◆ REQUIREMENT:
The answer is an exact repetition of every entry, with all images left out.

•••

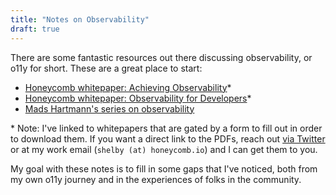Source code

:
 ```yaml
---
title: "Notes on Observability"
draft: true
---
```


There are some fantastic resources out there discussing observability, or o11y for short.
These are a great place to start:

- [Honeycomb whitepaper: Achieving Observability](https://www.honeycomb.io/guide-achieving-observability/)*
- [Honeycomb whitepaper: Observability for Developers](https://www.honeycomb.io/guide-observability-for-developers/)*
- [Mads Hartmann's series on observability](https://mads-hartmann.com/series/observability/index.html)

\* Note: I've linked to whitepapers that are gated by a form to fill out in order to download them. If you want a direct link to the PDFs, reach out [via Twitter](https://twitter.com/shelbyspees) or at my work email (`shelby (at) honeycomb.io`) and I can get them to you.



My goal with these notes is to fill in some gaps that I've noticed, both from my own o11y journey and in the experiences of folks in the community.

•••

◆ ANSWER FOR THE TASK:
Source code

:
 ```yaml
---
title: "Notes on Observability"
draft: true
---
```


There are some fantastic resources out there discussing observability, or o11y for short.
These are a great place to start:

- [Honeycomb whitepaper: Achieving Observability](https://www.honeycomb.io/guide-achieving-observability/)*
- [Honeycomb whitepaper: Observability for Developers](https://www.honeycomb.io/guide-observability-for-developers/)*
- [Mads Hartmann's series on observability](https://mads-hartmann.com/series/observability/index.html)

\* Note: I've linked to whitepapers that are gated by a form to fill out in order to download them. If you want a direct link to the PDFs, reach out [via Twitter](https://twitter.com/shelbyspees) or at my work email (`shelby (at) honeycomb.io`) and I can get them to you.



My goal with these notes is to fill in some gaps that I've noticed, both from my own o11y journey and in the experiences of folks in the community.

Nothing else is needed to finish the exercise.